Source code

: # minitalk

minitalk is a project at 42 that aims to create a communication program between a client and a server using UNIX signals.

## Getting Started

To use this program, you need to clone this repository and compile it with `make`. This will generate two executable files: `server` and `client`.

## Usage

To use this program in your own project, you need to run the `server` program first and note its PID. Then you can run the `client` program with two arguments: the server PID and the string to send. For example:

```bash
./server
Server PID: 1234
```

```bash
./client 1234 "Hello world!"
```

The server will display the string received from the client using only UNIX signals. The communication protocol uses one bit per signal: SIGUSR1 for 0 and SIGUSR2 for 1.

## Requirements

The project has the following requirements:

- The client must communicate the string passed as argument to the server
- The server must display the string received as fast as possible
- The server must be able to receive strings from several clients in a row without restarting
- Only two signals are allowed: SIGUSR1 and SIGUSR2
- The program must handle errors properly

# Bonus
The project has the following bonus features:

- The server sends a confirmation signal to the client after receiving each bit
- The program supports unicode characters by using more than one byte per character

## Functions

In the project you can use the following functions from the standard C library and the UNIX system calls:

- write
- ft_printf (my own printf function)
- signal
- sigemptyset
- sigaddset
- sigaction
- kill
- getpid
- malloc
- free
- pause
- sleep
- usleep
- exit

########################################

> _Task instructions_
Your output should consist only of the lines from the one containing "The project has the following bonus" to the end of the records above, each retyped exactly.

> _Exercise solution_
The project has the following bonus features:

- The server sends a confirmation signal to the client after receiving each bit
- The program supports unicode characters by using more than one byte per character

## Functions

In the project you can use the following functions from the standard C library and the UNIX system calls:

- write
- ft_printf (my own printf function)
- signal
- sigemptyset
- sigaddset
- sigaction
- kill
- getpid
- malloc
- free
- pause
- sleep
- usleep
- exit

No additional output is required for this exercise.